Open thqby opened this issue 3 years ago • 6 comments

Currently, the supported invocation methods are as follows.

DllCall(func, structsize := 16, structptr, retsize := 32)
DllCall(func, 'struct16', structptr, 'cdecl struct32')
DllCall(func, '16', structptr, 'cdecl 32')
ComCall(index, thisptr, structsize := 16, structptr, retsize := 32)
...

thqby avatar Jul 09 '22 12:07 thqby

You shouldn't have to pass the struct ptr/size, it should suffice if the struct object has ptr/size properties. (I didn't look at your code, just your documentation.)
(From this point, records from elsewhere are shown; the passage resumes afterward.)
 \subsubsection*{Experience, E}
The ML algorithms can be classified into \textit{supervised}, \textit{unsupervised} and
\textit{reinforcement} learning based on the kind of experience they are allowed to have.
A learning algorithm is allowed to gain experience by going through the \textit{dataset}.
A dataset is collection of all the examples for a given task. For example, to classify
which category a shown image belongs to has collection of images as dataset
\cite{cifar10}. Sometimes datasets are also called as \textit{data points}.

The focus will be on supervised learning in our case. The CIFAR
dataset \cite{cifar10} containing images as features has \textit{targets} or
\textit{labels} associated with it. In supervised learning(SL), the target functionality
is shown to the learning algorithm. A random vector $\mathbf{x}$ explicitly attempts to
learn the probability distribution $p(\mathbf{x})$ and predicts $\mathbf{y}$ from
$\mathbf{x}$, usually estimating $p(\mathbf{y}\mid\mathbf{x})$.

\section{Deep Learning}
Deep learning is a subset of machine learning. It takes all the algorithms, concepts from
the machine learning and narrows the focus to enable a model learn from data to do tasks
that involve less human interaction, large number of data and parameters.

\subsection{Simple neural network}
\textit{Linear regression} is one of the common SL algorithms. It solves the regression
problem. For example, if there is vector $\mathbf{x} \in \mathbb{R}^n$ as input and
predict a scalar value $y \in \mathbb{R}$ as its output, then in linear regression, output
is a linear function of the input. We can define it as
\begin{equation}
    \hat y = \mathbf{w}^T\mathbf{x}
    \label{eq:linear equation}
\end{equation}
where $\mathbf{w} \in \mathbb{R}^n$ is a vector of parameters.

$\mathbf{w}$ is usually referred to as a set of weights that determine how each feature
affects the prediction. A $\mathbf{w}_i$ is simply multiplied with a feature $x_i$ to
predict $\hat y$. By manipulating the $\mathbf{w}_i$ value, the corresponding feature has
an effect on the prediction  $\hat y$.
It might be better to defer this until the script can define structs, i.e., something like this,

struct s { 
    int a
    int b
}

Anyways, thanks for your contribution 👍

HelgeffegleH avatar Jul 14 '22 07:07 HelgeffegleH

Sometimes, the struct may be part of the buffer. In this case, it is more convenient to pass the ptr of struct directly. Of course, objects with ptr property can also be passed.
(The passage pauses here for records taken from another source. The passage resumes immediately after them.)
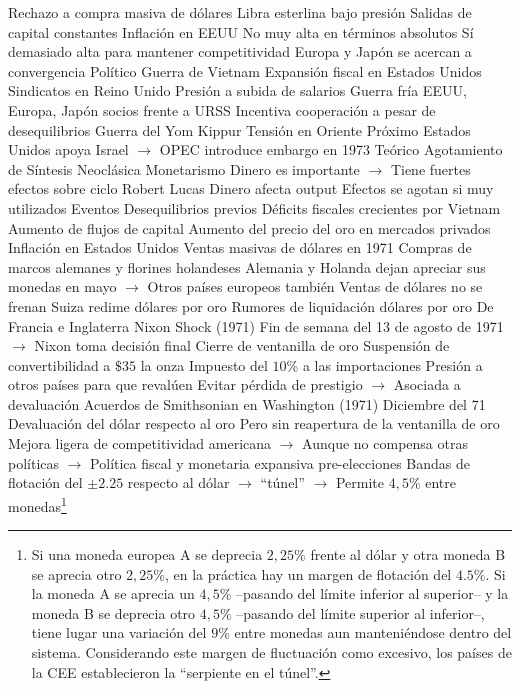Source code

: \documentclass{nuevotema}
\begin{document}
\begin{esquemal}
				\4[] Rechazo a compra masiva de dólares
				\4 Libra esterlina bajo presión
				\4[] Salidas de capital constantes
				\4 Inflación en EEUU
				\4[] No muy alta en términos absolutos
				\4[] Sí demasiado alta para mantener competitividad
				\4 Europa y Japón se acercan a convergencia
			\3 Político
				\4 Guerra de Vietnam
				\4[] Expansión fiscal en Estados Unidos
				\4 Sindicatos en Reino Unido
				\4[] Presión a subida de salarios
				\4 Guerra fría
				\4[] EEUU, Europa, Japón socios frente a URSS
				\4[] Incentiva cooperación a pesar de desequilibrios
				\4 Guerra del Yom Kippur
				\4[] Tensión en Oriente Próximo
				\4[] Estados Unidos apoya Israel
				\4[] $\to$ OPEC introduce embargo en 1973
			\3 Teórico
				\4 Agotamiento de Síntesis Neoclásica
				\4 Monetarismo
				\4[] Dinero es importante
				\4[] $\to$ Tiene fuertes efectos sobre ciclo
				\4 Robert Lucas
				\4[] Dinero afecta output
				\4[] Efectos se agotan si muy utilizados
		\2 Eventos
			\3 Desequilibrios previos
				\4 Déficits fiscales crecientes por Vietnam
				\4 Aumento de flujos de capital
				\4 Aumento del precio del oro en mercados privados
				\4 Inflación en Estados Unidos
			\3 Ventas masivas de dólares en 1971
				\4 Compras de marcos alemanes y florines holandeses
				\4[] Alemania y Holanda dejan apreciar sus monedas en mayo
				\4[] $\to$ Otros países europeos también
				\4 Ventas de dólares no se frenan
				\4 Suiza redime dólares por oro
				\4 Rumores de liquidación dólares por oro
				\4[] De Francia e Inglaterra
			\3 Nixon Shock (1971)
				\4 Fin de semana del 13 de agosto de 1971
				\4[] $\to$ Nixon toma decisión final
				\4 Cierre de ventanilla de oro
				\4[] Suspensión de convertibilidad a $\$35$ la onza
				\4 Impuesto del $10\%$ a las importaciones
				\4 Presión a otros países para que revalúen
				\4[] Evitar pérdida de prestigio
				\4[] $\to$ Asociada a devaluación
			\3 Acuerdos de Smithsonian en Washington (1971)
				\4 Diciembre del 71
				\4 Devaluación del dólar respecto al oro
				\4[] Pero sin reapertura de la ventanilla de oro
				\4[] Mejora ligera de competitividad americana
				\4[] $\to$ Aunque no compensa otras políticas
				\4[] $\to$ Política fiscal y monetaria expansiva pre-elecciones
				\4 Bandas de flotación del $\pm 2.25$ respecto al dólar
				\4[] $\to$ ``túnel''
				\4[] $\to$ Permite $4,5\%$ entre monedas\footnote{Si una moneda europea A se deprecia $2,25\%$ frente al dólar y otra moneda B se aprecia otro $2,25\%$, en la práctica hay un margen de flotación del $4.5\%$. Si la moneda A se aprecia un $4,5\%$ --pasando del límite inferior al superior-- y la moneda B se deprecia otro $4,5\%$ --pasando del límite superior al inferior--, tiene lugar  una variación del $9\%$ entre monedas aun manteniéndose dentro del sistema. Considerando este margen de fluctuación como excesivo, los países de la CEE establecieron la ``serpiente en el túnel''.}

\end{esquemal}
\end{document}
thqby avatar Jul 14 '22 08:07 thqby

When passing structs by value to a C function, the compiler must know the exact size of the struct. It cannot vary at runtime. Future optimizations to DllCall could take advantage of this, but (I suppose) only if the struct size can be determined by statically analyzing the code.
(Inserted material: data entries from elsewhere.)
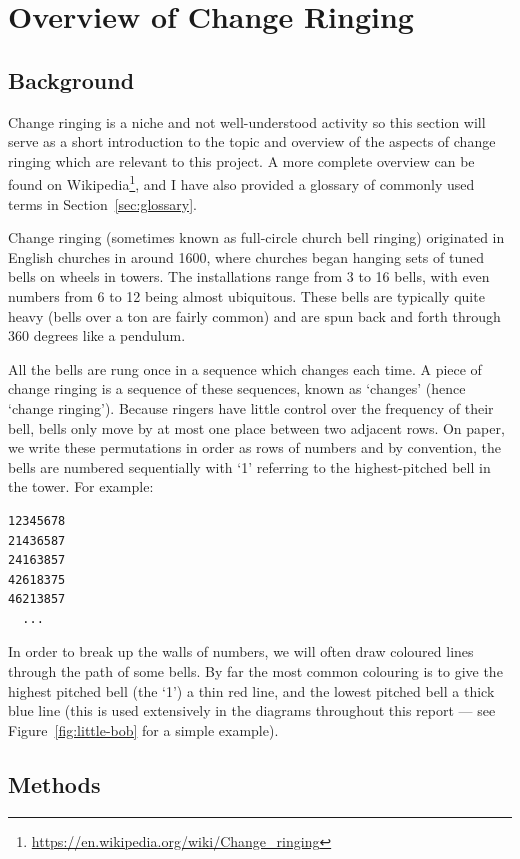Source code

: \documentclass[12pt]{article}
\newcommand{\footurl}[1]{\footnote{\url{#1}}}
\begin{document}
\pagebreak

\section{Overview of Change Ringing}

\subsection{Background}

Change ringing is a niche and not well-understood activity so this section will serve as a short
introduction to the topic and overview of the aspects of change ringing which are relevant to this
project.  A more complete overview can be found on
Wikipedia\footurl{https://en.wikipedia.org/wiki/Change_ringing}, and I have also provided a glossary of
commonly used terms in Section~\ref{sec:glossary}.

Change ringing (sometimes known as full-circle church bell ringing) originated in English
churches in around 1600, where churches began hanging sets of tuned bells on wheels in towers.
The installations range from 3 to 16 bells, with even numbers from 6 to 12 being almost ubiquitous.
These bells are typically quite heavy (bells over a ton are fairly common) and are spun
back and forth through 360 degrees like a pendulum.

All the bells are rung once in a sequence which
changes each time.  A piece of change ringing is a sequence of these sequences, known as `changes'
(hence `change ringing').  Because ringers have little control over the frequency of their bell,
bells only move by at most one place between two adjacent rows.  On paper, we write these
permutations in order as rows of numbers and by convention, the bells are numbered sequentially with
`1' referring to the highest-pitched bell in the tower.  For example:

\begin{verbatim}
12345678
21436587
24163857
42618375
46213857
  ...
\end{verbatim}

In order to break up the walls of numbers, we will often draw coloured lines through the path of
some bells.  By far the most common colouring is to give the highest pitched bell (the `1') a thin red line,
and the lowest pitched bell a thick blue line (this is used extensively in the diagrams throughout
this report --- see Figure~\ref{fig:little-bob} for a simple example).  

\subsection{Methods}
\end{document}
The implementation of struct classes would supersede the structXX syntax, but only as a way of specifying the type and size. The underlying implementation would be very similar.

The inconsistency between struct64 and int64 seems odd, yet it wouldn't make sense to specify the number of bits for a struct. I more or less decided to also implement int8, int16, etc. but procrastinated because I was still considering replacing DllCall with something of a "define once, use many times" kind. (I finished considering; now I'm planning.)

Lexikos avatar Jul 16 '22 06:07 Lexikos

What was the reason for setting the DC_BORLAND flag? Isn't it redundant when aRetSize >= 8? Are you expecting aRetSize to sometimes be 3, 5, 6 or 7? Is it actually correct to pass such a value (supposing such a value is legal) the same way as for >= 8 (because I think that's what will happen with your code)?

Lexikos avatar Jul 16 '22 08:07 Lexikos

Yes, it's redundant. It can be determined directly by aRet without this flag. In this case, the following code needs to be removed.

	else if (((aFlags & DC_BORLAND) == 0) && (aRetSize <= 8))
	{
		// Microsoft optimized less than 8-bytes structure passing
        _asm
		{
			mov ecx, DWORD PTR [aRet]
			mov eax, [dwEAX]
			mov DWORD PTR [ecx], eax
			mov edx, [dwEDX]
			mov DWORD PTR [ecx + 4], edx
		}
	}

thqby avatar Jul 16 '22 09:07 thqby

I checked disassembly of some functions returning structs of 3, 5, 6 or 7 bytes, and confirmed that they are returned via the hidden parameter, which answers my previous questions about that. I assume the original DynaCall code merely failed to account for that (it isn't clearly documented for x86, anywhere I could find), and should be checking aRetSize for values 1, 2, 4 and 8, not merely <= 8.

I don't see any reason to add the DC_BORLAND flag when you could instead remove code that isn't needed. This isn't about compatibility with Borland compilers. On the other hand, it would probably be better to have this detail handled within DynaCall, not BIF_DllCall. In other words, remove the size checks from BIF_DllCall and fix the aRetSize check in DynaCall.

If you wish, you can amend the pull request by pushing to your Lexikos-alpha branch, either replacing the previous commit with push -f or adding a new commit.

I recently "ported" a version of PerformDynaCall to x86, and realized that the existing 32-bit parts of DynaCall are somewhat over-complicated. As I am thinking of replacing DllCall and adding struct support (though not in the short term), I may choose not to merge this.